While adult Bombylius feed on nectar from early spring flowers (and carry pollen, which they don't eat, on their fur), the larvae are parasitoids or predators on bee larvae. And now you know the shocking truth - Bombylius are out so early so they can stash their eggs in the open tunnels of solitary bees while they are still being provisioned and before they get sealed up.
When the female solitary bee goes in search of more leaves or pollen, the Bombylius hovers at the opening of the burrow. While still hovering, she ejects an egg inside the tunnel with a flick of her abdomen. I've seen bee flies work hillside locations - it may be easier for them to get the egg into a sideways tunnel (as hillside tunnels tend to be) than into a vertical one.
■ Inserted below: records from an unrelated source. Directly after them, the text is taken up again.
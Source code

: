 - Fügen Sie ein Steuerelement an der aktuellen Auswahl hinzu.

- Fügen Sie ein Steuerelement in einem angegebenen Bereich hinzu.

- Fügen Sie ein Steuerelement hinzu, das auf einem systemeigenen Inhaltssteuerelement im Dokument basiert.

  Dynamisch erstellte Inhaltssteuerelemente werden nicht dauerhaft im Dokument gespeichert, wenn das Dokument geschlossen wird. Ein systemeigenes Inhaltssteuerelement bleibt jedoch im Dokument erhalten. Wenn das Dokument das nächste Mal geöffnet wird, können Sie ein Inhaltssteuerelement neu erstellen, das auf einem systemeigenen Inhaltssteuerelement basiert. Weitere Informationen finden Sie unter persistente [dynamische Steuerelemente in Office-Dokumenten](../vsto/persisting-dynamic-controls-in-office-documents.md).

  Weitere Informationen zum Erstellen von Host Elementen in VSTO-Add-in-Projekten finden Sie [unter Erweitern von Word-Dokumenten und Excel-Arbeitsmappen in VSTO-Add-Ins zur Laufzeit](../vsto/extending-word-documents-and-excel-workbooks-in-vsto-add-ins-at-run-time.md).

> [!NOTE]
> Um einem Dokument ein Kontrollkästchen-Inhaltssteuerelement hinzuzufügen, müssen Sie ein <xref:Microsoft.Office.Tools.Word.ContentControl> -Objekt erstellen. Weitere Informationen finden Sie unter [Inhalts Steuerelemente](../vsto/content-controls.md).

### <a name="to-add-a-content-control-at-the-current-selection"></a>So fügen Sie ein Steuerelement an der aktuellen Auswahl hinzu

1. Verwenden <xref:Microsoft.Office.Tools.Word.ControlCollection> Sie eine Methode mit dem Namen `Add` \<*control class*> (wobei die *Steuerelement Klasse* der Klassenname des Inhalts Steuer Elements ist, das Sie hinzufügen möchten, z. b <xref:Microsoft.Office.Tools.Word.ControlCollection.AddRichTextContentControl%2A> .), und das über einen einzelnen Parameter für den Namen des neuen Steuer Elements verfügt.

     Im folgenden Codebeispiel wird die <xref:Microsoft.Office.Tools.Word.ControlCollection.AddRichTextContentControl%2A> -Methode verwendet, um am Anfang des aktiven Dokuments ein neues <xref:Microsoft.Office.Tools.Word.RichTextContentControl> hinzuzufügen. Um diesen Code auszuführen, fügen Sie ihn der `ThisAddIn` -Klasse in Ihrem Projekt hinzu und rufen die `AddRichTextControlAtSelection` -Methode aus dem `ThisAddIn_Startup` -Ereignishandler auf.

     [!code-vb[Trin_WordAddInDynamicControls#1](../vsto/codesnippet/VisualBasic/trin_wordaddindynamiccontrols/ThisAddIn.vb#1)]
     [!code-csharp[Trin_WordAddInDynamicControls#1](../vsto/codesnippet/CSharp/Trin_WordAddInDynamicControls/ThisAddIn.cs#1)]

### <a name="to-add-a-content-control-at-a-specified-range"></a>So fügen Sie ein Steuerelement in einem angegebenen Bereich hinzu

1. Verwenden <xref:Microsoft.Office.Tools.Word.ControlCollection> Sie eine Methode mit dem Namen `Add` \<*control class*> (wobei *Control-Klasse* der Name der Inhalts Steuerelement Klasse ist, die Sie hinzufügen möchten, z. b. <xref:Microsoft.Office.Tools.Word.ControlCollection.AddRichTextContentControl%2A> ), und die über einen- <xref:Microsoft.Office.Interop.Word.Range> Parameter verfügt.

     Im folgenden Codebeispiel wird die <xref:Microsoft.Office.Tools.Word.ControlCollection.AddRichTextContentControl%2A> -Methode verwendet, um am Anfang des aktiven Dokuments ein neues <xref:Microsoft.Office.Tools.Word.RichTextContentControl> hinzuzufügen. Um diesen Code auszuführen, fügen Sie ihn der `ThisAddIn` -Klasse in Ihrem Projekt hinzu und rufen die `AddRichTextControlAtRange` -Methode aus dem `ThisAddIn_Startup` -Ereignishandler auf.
Active stage bee fly larva | Same larva after hypermetamorphosis |
Once inside the tunnel, the Bombylius larva emerges, worm-like and mobile. Sources I checked say it initially feeds on the provisions meant for the bee larvae, as do the bee larvae themselves. Later, the Bombylius larva changes its form (this is called hypermetamorphosis) into a more grub-like and sedentary creature that eventually turns carnivorous and attacks the bee larva itself (Oldroyd 1964; Cole 1969; Hull 1973). It wasn't clear whether it is an internal or external parasite at this point, for bee flies can be either. At any rate, when it's devoured the provisions and the bee larva or larvae (after all, most bees have multiple cells with a larva in each), it pupates, and emerges the next spring to start the cycle all over.
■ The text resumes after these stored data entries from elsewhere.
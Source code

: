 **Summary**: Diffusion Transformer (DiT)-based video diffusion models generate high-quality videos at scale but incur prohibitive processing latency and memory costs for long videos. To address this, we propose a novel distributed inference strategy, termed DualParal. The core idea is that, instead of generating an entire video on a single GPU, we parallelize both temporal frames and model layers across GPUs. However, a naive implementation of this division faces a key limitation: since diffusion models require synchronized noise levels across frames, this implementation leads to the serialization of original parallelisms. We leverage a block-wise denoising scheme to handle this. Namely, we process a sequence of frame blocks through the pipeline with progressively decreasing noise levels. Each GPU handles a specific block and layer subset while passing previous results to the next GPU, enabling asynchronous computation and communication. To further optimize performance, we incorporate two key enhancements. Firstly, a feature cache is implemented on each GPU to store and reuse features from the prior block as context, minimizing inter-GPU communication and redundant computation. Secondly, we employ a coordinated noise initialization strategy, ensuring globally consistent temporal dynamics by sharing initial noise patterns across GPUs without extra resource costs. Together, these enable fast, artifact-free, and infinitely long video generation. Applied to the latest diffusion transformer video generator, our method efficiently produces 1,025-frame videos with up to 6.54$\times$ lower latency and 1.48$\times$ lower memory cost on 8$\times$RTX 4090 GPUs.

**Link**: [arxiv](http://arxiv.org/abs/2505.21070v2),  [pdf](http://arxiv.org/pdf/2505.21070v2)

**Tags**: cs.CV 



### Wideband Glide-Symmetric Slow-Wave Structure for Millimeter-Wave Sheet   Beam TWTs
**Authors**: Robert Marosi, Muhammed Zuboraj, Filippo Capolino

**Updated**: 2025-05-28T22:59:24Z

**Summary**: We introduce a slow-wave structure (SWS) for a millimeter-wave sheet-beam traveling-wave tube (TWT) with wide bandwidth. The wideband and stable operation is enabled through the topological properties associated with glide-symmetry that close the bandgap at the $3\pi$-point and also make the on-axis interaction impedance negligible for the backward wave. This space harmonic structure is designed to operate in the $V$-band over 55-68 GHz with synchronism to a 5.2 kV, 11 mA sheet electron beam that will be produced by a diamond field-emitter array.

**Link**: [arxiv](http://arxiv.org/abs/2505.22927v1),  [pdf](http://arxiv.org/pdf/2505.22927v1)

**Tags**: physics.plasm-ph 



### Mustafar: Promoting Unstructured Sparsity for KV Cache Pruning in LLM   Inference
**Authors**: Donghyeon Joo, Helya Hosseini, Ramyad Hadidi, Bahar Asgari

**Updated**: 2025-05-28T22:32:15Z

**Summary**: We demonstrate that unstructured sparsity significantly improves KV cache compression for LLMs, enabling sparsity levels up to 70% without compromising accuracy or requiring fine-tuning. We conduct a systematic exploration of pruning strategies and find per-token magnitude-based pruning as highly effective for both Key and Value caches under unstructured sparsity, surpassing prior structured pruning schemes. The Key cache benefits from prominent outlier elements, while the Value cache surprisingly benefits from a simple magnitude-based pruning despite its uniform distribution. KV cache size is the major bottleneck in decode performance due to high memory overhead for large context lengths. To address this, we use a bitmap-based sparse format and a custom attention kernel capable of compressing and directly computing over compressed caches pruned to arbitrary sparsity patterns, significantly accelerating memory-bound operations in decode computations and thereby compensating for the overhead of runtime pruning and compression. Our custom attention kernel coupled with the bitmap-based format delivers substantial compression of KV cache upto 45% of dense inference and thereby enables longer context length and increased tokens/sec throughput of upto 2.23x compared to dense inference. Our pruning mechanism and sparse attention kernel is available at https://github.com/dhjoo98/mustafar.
Bombylius are reported by Cole (1969) to parasitize certain Andrena, Colletes, and Halictus bees (mining, plasterer and sweat bees), but details are lacking. That same source also says they pollinate gilia and other deep throated flowers. Obviously, that's not too relevant for western Washington, huh? Western Washington species include Bombylius albicapillus and B. major, but I could find only sketchy information. Believe it, local observations are important.
Lest you get the wrong idea, let me mention that there are many other genera of bee flies with other characteristics. Most have parasitic larvae, but victimizing other insect groups.
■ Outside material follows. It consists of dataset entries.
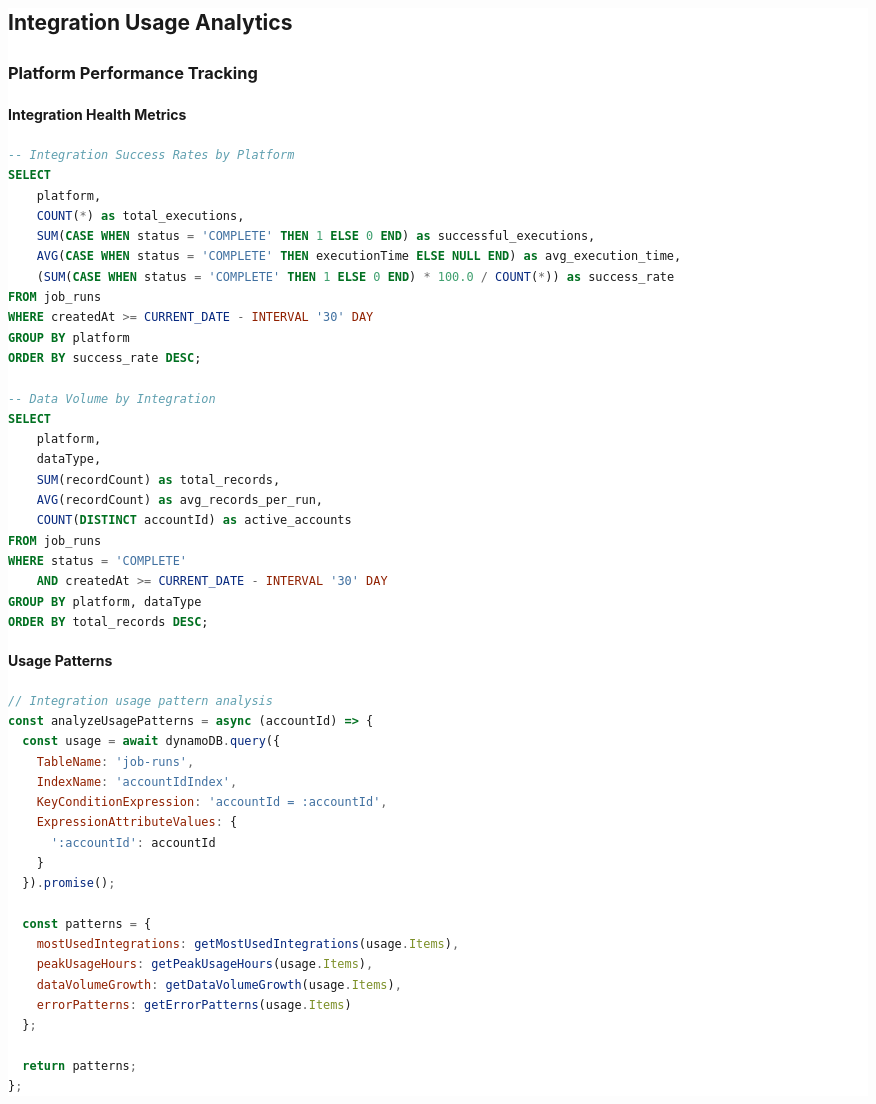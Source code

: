 
## Integration Usage Analytics

### Platform Performance Tracking

#### Integration Health Metrics
```sql
-- Integration Success Rates by Platform
SELECT 
    platform,
    COUNT(*) as total_executions,
    SUM(CASE WHEN status = 'COMPLETE' THEN 1 ELSE 0 END) as successful_executions,
    AVG(CASE WHEN status = 'COMPLETE' THEN executionTime ELSE NULL END) as avg_execution_time,
    (SUM(CASE WHEN status = 'COMPLETE' THEN 1 ELSE 0 END) * 100.0 / COUNT(*)) as success_rate
FROM job_runs
WHERE createdAt >= CURRENT_DATE - INTERVAL '30' DAY
GROUP BY platform
ORDER BY success_rate DESC;

-- Data Volume by Integration
SELECT 
    platform,
    dataType,
    SUM(recordCount) as total_records,
    AVG(recordCount) as avg_records_per_run,
    COUNT(DISTINCT accountId) as active_accounts
FROM job_runs
WHERE status = 'COMPLETE'
    AND createdAt >= CURRENT_DATE - INTERVAL '30' DAY
GROUP BY platform, dataType
ORDER BY total_records DESC;
```

#### Usage Patterns
```javascript
// Integration usage pattern analysis
const analyzeUsagePatterns = async (accountId) => {
  const usage = await dynamoDB.query({
    TableName: 'job-runs',
    IndexName: 'accountIdIndex',
    KeyConditionExpression: 'accountId = :accountId',
    ExpressionAttributeValues: {
      ':accountId': accountId
    }
  }).promise();
  
  const patterns = {
    mostUsedIntegrations: getMostUsedIntegrations(usage.Items),
    peakUsageHours: getPeakUsageHours(usage.Items),
    dataVolumeGrowth: getDataVolumeGrowth(usage.Items),
    errorPatterns: getErrorPatterns(usage.Items)
  };
  
  return patterns;
};
```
[Cole lists about 75 species from Washington and Oregon, many in the genus Villa which has scales as well as hairs. Many bee flies, like Bombylius, victimize burrowing insects, not only solitary bees but digger wasps, tiger beetles, antlions, etc.; a number parasitize cutworms and other moth larvae, though not butterflies; quite a few attack grasshopper egg pods; a few are hyperparasites on larvae of ichneumonid wasps and tachinid flies which are already parasitizing something else. An African species parasitizes the tsetse fly.]
A closely related family, the Acroceridae, even parasitizes spiders. [Both families, together with the Asilidae (robber flies) and Tabanidae (horse flies) belong to the group Brachycera, flies which are more fly-like, as opposed to the mosquito-like Nematocera, as adults but have naked pupae.]
Look for bee flies in parks, gardens, meadows and open fields, especially on slopes, and especially if you notice a bee that just seems too fast for a bee! If you can, follow it and find out what flowers are used for nectar, what species of bee it's parasitizing, and then try to catch the bugger and its host and key them out! Then write it all down in your field notebook. And, if you're in the Scarabs, submit a report to the newsletter, where all this good local information can be shared!
Here's to spring, observation and the survival of the fittest!
References
Cole, Frank R. 1969. The Flies of Western North America. University of California Press, Berkeley.
Hull, Frank M. 1973. Bee Flies of the World. Smithsonian Institution Press.
Oldroyd, Harold. 1964. The Natural History of Flies. Weidenfeld and Nicolson, London.